Today the House Select Committee on Energy Independence and Global Warming held a hearing: "On thin ice: the future of the polar bear." The room was full, and there was a fairly good turnout of at least eight Congressmen and women. Children were among those in attendance, their eyes wide as they absorbed the strong words that flew from all sides of the room. Some "polar bears" even made an appearance, positioning themselves for coverage on C-SPAN and holding up signs.
Chairman Markey called the hearing today to press the Department of the Interior about its decision to delay the listing of the polar bear as threatened -- under the Endangered Species Act -- for up to one month, and to simultaneously offer up almost 30 million acres of the Chukchi Sea -- the polar bear's habitat -- for oil and gas lease sales on Feb. 6, before the decision is made. The hearing also provided a forum to learn more about the plight of the polar bear and the potential impacts drilling could have on polar bear populations. Markey called this hearing because people are paying attention; several editorials have been run in major papers in the US (Washington Post, NYTimes, LATimes, etc) regarding the status of this iconic species and our reckless oil habit - - the situation will not continue quietly if such pressure continues. If listed, the polar bear's protection would be linked to the impacts of global warming -- a first in history.

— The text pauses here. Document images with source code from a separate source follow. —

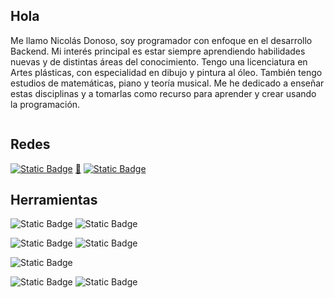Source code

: ## Hola
Me llamo Nicolás Donoso, soy programador con enfoque en el desarrollo Backend. Mi interés principal es estar siempre aprendiendo habilidades nuevas y de distintas áreas del conocimiento. 
Tengo una licenciatura en Artes plásticas, con especialidad en dibujo y pintura al óleo. También tengo estudios de matemáticas, piano y teoría musical. Me he dedicado a enseñar estas disciplinas y a tomarlas como recurso para aprender y crear usando la programación.

<img src="">

## Redes
[![Static Badge](https://img.shields.io/badge/instagram-black?style=for-the-badge&logo=instagram&logoColor=white&logoSize=auto)](https://www.instagram.com/niconicodonoso) [🌱](https://www.instagram.com/nicosodonoso/) 
[![Static Badge](https://img.shields.io/badge/linkedin-black?style=for-the-badge)](https://www.linkedin.com/in/nicolás-donoso-b03667184/)

## Herramientas
![Static Badge](https://img.shields.io/badge/typescript-black?style=for-the-badge&logo=typescript)
![Static Badge](https://img.shields.io/badge/javascript-black?style=for-the-badge&logo=javascript)    

![Static Badge](https://img.shields.io/badge/nestjs-black?style=for-the-badge&logo=nestjs)
![Static Badge](https://img.shields.io/badge/node.js-black?style=for-the-badge&logo=node.js)    

![Static Badge](https://img.shields.io/badge/docker-black?style=for-the-badge&logo=docker)

![Static Badge](https://img.shields.io/badge/npm-black?style=for-the-badge&logo=npm)
![Static Badge](https://img.shields.io/badge/github-black?style=for-the-badge&logo=github)










<!--
**muinicomuiser/muinicomuiser** is a ✨ _special_ ✨ repository because its `README.md` (this file) appears on your GitHub profile.

Here are some ideas to get you started:

- 🔭 I’m currently working on ...
- 🌱 I’m currently learning ...
- 👯 I’m looking to collaborate on ...
- 🤔 I’m looking for help with ...
- 💬 Ask me about ...
- 📫 How to reach me: ...
- 😄 Pronouns: ...
- ⚡ Fun fact: ...
-->
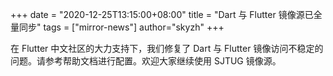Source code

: +++
date = "2020-12-25T13:15:00+08:00"
title = "Dart 与 Flutter 镜像源已全量同步"
tags = ["mirror-news"]
author="skyzh"
+++

在 Flutter 中文社区的大力支持下，我们修复了 Dart 与 Flutter 镜像访问不稳定的问题。请参考帮助文档进行配置。欢迎大家继续使用 SJTUG 镜像源。

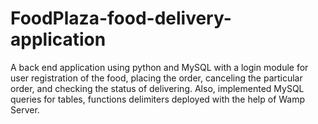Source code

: # FoodPlaza-food-delivery-application
A back end  application using python and MySQL with a login module for user registration of the food, placing the  order, canceling the particular order, and checking the status of delivering. Also, implemented MySQL queries for tables, functions delimiters  deployed with the help of Wamp Server.
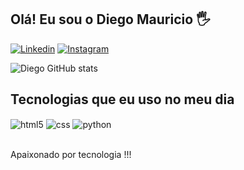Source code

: ## Olá! Eu sou o Diego Mauricio 🖐️

[![Linkedin](https://img.shields.io/badge/LinkedIn-0077B5?style=for-the-badge&logo=linkedin&logoColor=white)](https://www.linkedin.com/in/diego-mauricio-27a64a2a5/)
[![Instagram](https://img.shields.io/badge/Instagram-E4405F?style=for-the-badge&logo=instagram&logoColor=white)](https://www.instagram.com/_diegosantos12/?next=%2F)

![Diego GitHub stats](https://github-readme-stats.vercel.app/api?username=DiegoJP29&show_icons=true&theme=dracula&count_private=true)

## Tecnologias que eu uso no meu dia

<div style="display: inline_block">
  <img align="center" alt="html5" src="https://img.shields.io/badge/HTML5-E34F26?style=for-the-badge&logo=html5&logoColor=white" />
  <img align="center" alt="css" src="https://img.shields.io/badge/CSS3-1572B6?style=for-the-badge&logo=css3&logoColor=white" />
  <img align="center" alt="python" src="https://img.shields.io/badge/Python-3776AB?style=for-the-badge&logo=python&logoColor=white" />
</div><br/>

Apaixonado por tecnologia !!!

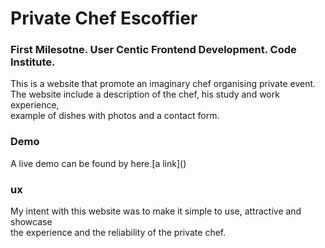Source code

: <h1> Private Chef Escoffier</h1>

<h3> First Milesotne. User Centic Frontend Development. Code Institute.</h3>
 This is a website that promote an imaginary chef organising private event.<br>
The website include a description of the chef, his study and work experience,<br>
example of dishes with photos and a contact form.

<h3> Demo </h3>
A live demo can be found by here.[a link]()

<h3>ux</h3>
My intent with this website was to make it simple to use, attractive and showcase<br>
the experience and the reliability of the private chef.


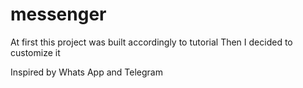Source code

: # messenger
At first this project was built accordingly to tutorial
Then I decided to customize it

Inspired by Whats App and Telegram

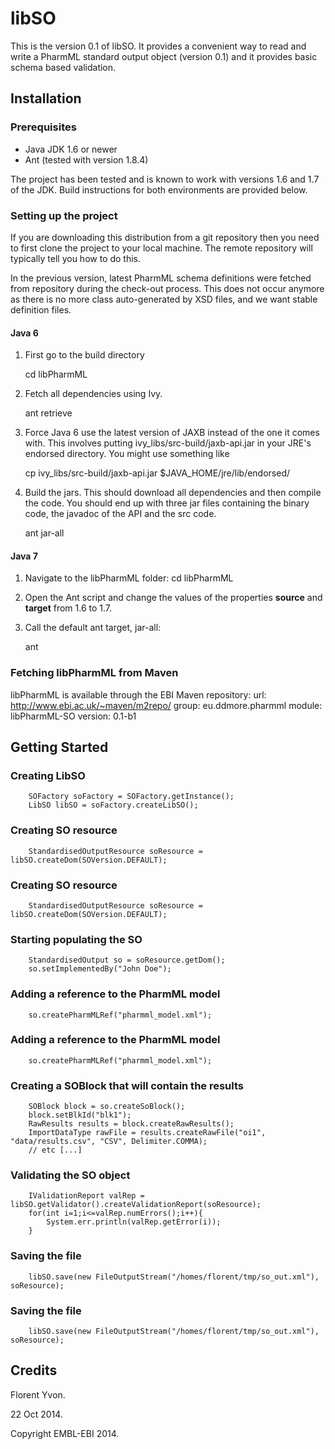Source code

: # libSO

This is the version 0.1 of libSO. It provides a convenient way to read and write
a PharmML standard output object (version 0.1) and it provides basic schema based validation.

## Installation
### Prerequisites

* Java JDK 1.6 or newer
* Ant (tested with version 1.8.4)

The project has been tested and is known to work with versions 1.6 and 1.7
of the JDK. Build instructions for both environments are provided below.

### Setting up the project
If you are downloading this distribution from a git repository then
you need to first clone the project to your local machine. The remote
repository will typically tell you how to do this.

In the previous version, latest PharmML schema definitions were fetched from 
repository during the check-out process. This does not occur anymore as there
is no more class auto-generated by XSD files, and we want stable definition files.

#### Java 6

1. First go to the build directory

    cd libPharmML

2. Fetch all dependencies using Ivy.

    ant retrieve

3. Force Java 6 use the latest version of JAXB instead of the one it
comes with. This involves putting ivy_libs/src-build/jaxb-api.jar in
your JRE's endorsed directory. You might use something like

    cp ivy_libs/src-build/jaxb-api.jar $JAVA_HOME/jre/lib/endorsed/

4. Build the jars. This should download all dependencies and then
compile the code. You should end up with three jar files containing
the binary code, the javadoc of the API and the src code.

    ant jar-all
    

#### Java 7
1. Navigate to the libPharmML folder:
    cd libPharmML

2. Open the Ant script and change the values of the properties **source**
and **target** from 1.6 to 1.7.

3. Call the default ant target, jar-all:

    ant


### Fetching libPharmML from Maven
libPharmML is available through the EBI Maven repository:
url: http://www.ebi.ac.uk/~maven/m2repo/
group: eu.ddmore.pharmml
module: libPharmML-SO
version: 0.1-b1

## Getting Started

### Creating LibSO

		SOFactory soFactory = SOFactory.getInstance();
		LibSO libSO = soFactory.createLibSO();


### Creating SO resource

		StandardisedOutputResource soResource = libSO.createDom(SOVersion.DEFAULT);


### Creating SO resource

		StandardisedOutputResource soResource = libSO.createDom(SOVersion.DEFAULT);


### Starting populating the SO

		StandardisedOutput so = soResource.getDom();
		so.setImplementedBy("John Doe");


### Adding a reference to the PharmML model

		so.createPharmMLRef("pharmml_model.xml");

		
### Adding a reference to the PharmML model

		so.createPharmMLRef("pharmml_model.xml");
	

### Creating a SOBlock that will contain the results

		SOBlock block = so.createSoBlock();
		block.setBlkId("blk1");
		RawResults results = block.createRawResults();
	    ImportDataType rawFile = results.createRawFile("oi1", "data/results.csv", "CSV", Delimiter.COMMA);
		// etc [...]


### Validating the SO object

		IValidationReport valRep = libSO.getValidator().createValidationReport(soResource);
		for(int i=1;i<=valRep.numErrors();i++){
			System.err.println(valRep.getError(i));
		}


### Saving the file

		libSO.save(new FileOutputStream("/homes/florent/tmp/so_out.xml"), soResource);

		
### Saving the file

		libSO.save(new FileOutputStream("/homes/florent/tmp/so_out.xml"), soResource);


## Credits

Florent Yvon.

22 Oct 2014.

Copyright EMBL-EBI 2014.
		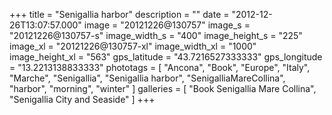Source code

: +++
title = "Senigallia harbor"
description = ""
date = "2012-12-26T13:07:57.000"
image = "20121226@130757"
image_s = "20121226@130757-s"
image_width_s = "400"
image_height_s = "225"
image_xl = "20121226@130757-xl"
image_width_xl = "1000"
image_height_xl = "563"
gps_latitude = "43.7216527333333"
gps_longitude = "13.2213138833333"
phototags = [ "Ancona", "Book", "Europe", "Italy", "Marche", "Senigallia", "Senigallia harbor", "SenigalliaMareCollina", "harbor", "morning", "winter" ]
galleries = [ "Book Senigallia Mare Collina", "Senigallia City and Seaside" ]
+++
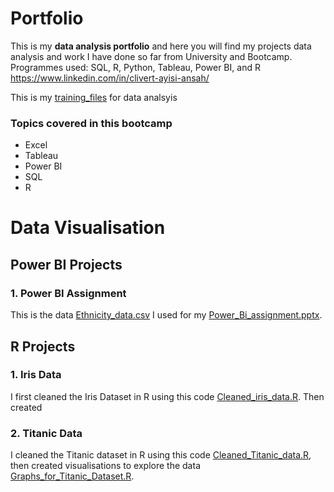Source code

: # Portfolio
This is my **data analysis portfolio** and here you will find  my projects data analysis and work I have done so far from University and Bootcamp.
Programmes used: SQL, R, Python, Tableau, Power BI, and R
https://www.linkedin.com/in/clivert-ayisi-ansah/


This is my [training_files](./Training_files/) for data analsyis

### Topics covered in this bootcamp
- Excel
- Tableau
- Power BI
- SQL 
- R

# Data Visualisation 
## Power BI Projects
### 1. Power BI Assignment
This is the data [Ethnicity_data.csv](./Ethnicity_data.csv) I used for my [Power_Bi_assignment.pptx](./Power_Bi_Projects/Power_Bi_assignment.pptx).

## R Projects
### 1. Iris Data
I first cleaned the Iris Dataset in R using this code [Cleaned_iris_data.R](./R_Projects/Cleaned_iris_data.R). Then created 

### 2. Titanic Data
I cleaned the Titanic dataset in R using this code [Cleaned_Titanic_data.R](./R_Projects/Cleaned_Titanic_data.R), then created visualisations to explore the data [Graphs_for_Titanic_Dataset.R](./R_Projects/Graphs_for_Titanic_Dataset.R).
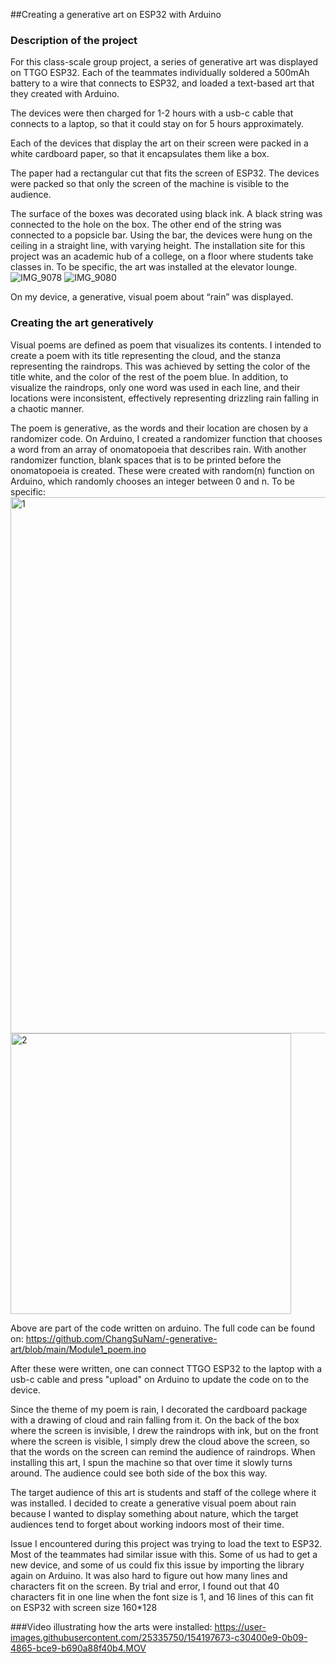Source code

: ##Creating a generative art on ESP32 with Arduino



### Description of the project
For this class-scale group project, a series of generative art was displayed on TTGO ESP32. Each of the teammates individually soldered a 500mAh battery to a wire that connects to ESP32, and loaded a text-based art that they created with Arduino.

The devices were then charged for 1-2 hours with a usb-c cable that connects to a laptop, so that it could stay on for 5 hours approximately.

Each of the devices that display the art on their screen were packed in a white cardboard paper, so that it encapsulates them like a box. 


The paper had a rectangular cut that fits the screen of ESP32. The devices were packed so that only the screen of the machine is visible to the audience. 

The surface of the boxes was decorated using black ink. A black string was connected to the hole on the box. The other end of the string was connected to a popsicle bar. Using the bar, the devices were hung on the ceiling in a straight line, with varying height. The installation site for this project was an academic hub of a college, on a floor where students take classes in. To be specific, the art was installed at the elevator lounge. 
![IMG_9078](https://user-images.githubusercontent.com/25335750/154197451-a867bb7d-4c7a-4556-a629-a395c2852488.jpg)
![IMG_9080](https://user-images.githubusercontent.com/25335750/154197512-fba3759b-d2a2-431f-8a97-404df6f7ac2b.jpg)



On my device, a generative, visual poem about “rain” was displayed. 

### Creating the art generatively
Visual poems are defined as poem that visualizes its contents. I intended to create a poem with its title representing the cloud, and the stanza representing the raindrops. This was achieved by setting the color of the title white, and the color of the rest of the poem blue. In addition, to visualize the raindrops, only one word was used in each line, and their locations were inconsistent, effectively representing drizzling rain falling in a chaotic manner.

The poem is generative, as the words and their location are chosen by a randomizer code. On Arduino, I created a randomizer function that chooses a word from an array of onomatopoeia that describes rain. With another randomizer function, blank spaces that is to be printed before the onomatopoeia is created. These were created with random(n) function on Arduino, which randomly chooses an integer between 0 and n. To be specific:
<img width="858" alt="1" src="https://user-images.githubusercontent.com/25335750/154204819-a0876636-f244-44e2-a94e-7819c5ed8992.png">
<img width="449" alt="2" src="https://user-images.githubusercontent.com/25335750/154204820-a9715a69-822c-4f1f-a005-12b226588ad6.png">


Above are part of the code written on arduino. The full code can be found on:
https://github.com/ChangSuNam/-generative-art/blob/main/Module1_poem.ino

After these were written, one can connect TTGO ESP32 to the laptop with a usb-c cable and press "upload" on Arduino to update the code on to the device.


Since the theme of my poem is rain, I decorated the cardboard package with a drawing of cloud and rain falling from it. On the back of the box where the screen is invisible, I drew the raindrops with ink, but on the front where the screen is visible, I simply drew the cloud above the screen, so that the words on the screen can remind the audience of raindrops. When installing this art, I spun the machine so that over time it slowly turns around. The audience could see both side of the box this way.



The target audience of this art is students and staff of the college where it was installed. I decided to create a generative visual poem about rain because I wanted to display something about nature, which the target audiences tend to forget about working indoors most of their time.

Issue I encountered during this project was trying to load the text to ESP32. Most of the teammates had similar issue with this. Some of us had to get a new device, and some of us could fix this issue by importing the library again on Arduino. It was also hard to figure out how many lines and characters fit on the screen. By trial and error, I found out that 40 characters fit in one line when the font size is 1, and 16 lines of this can fit on ESP32 with screen size 160*128


###Video illustrating how the arts were installed:
https://user-images.githubusercontent.com/25335750/154197673-c30400e9-0b09-4865-bce9-b690a88f40b4.MOV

Throughout the course of the hearing it became OVERWHELMINGLY clear that the science surrounding the status of the polar bear is unequivocal. The threats posed to this great creature are tangible, quantifiable and ever increasing as we emit more global warming pollution each day. Congressman Inslee (D-WA) put it the best when he said that the polar bear is the largest canary in the largest coal mine regarding the future of our planet. And it is only with willful ignorance and habitual arrogance that we choose to ignore science for a temporary oil fix from the newly opened northern seas. Not only is drilling in the Chukchi Sea devastating for wildlife, it does nothing to help us move away from our addiction to oil.
Randall Luthi, Director of the Minerals Management Service, spoke in defense of the Chukchi Sea oil and gas lease sale, and Dale Hall, Director of US FWS, spoke in defense of the decision delay. Mr. Hall's own agency received scientific reports which concluded that two-thirds of the polar bears would disappear because of shrinking sea ice by mid-century if steps are not taken to curtail global warming. What additional science does Mr. Hall require, when making the decision about the polar bear? These men offered weak testimony, and attempted to dodge every single direct question posed to them by Congressmen, including questions of oil spill risk and whether the leases would really just be another handoff to the oil and gas industry. Hall further declined to offer Markey any assurance that the decision on whether to list the bear under the Endangered Species Act will occur before the scheduled oil & gas lease sales.
The Department of the Interior is currently allowing our hunger and thirst for oil to surpass all other forms of human value. Dirk Kempthorne - the Secretary of the Interior - has the worst record in history regarding listing species as endangered; he has gone more than 617 days without designating an endangered species, longer than any previous Secretary. His lack of action is not due to a lack of species' needs.
Congressman Markey stated that he will be introducing legislation to delay the Chukchi Sea lease sale until after a decision regarding the polar bear is made...
The bottom line is that Dirk Kempthorne has the power to postpone the oil and gas lease sale decision until after Mr. Hall makes his decision regarding the polar bear. He needs to do this, and he will only do this if enough public attention, and pressure is applied. So please speak up!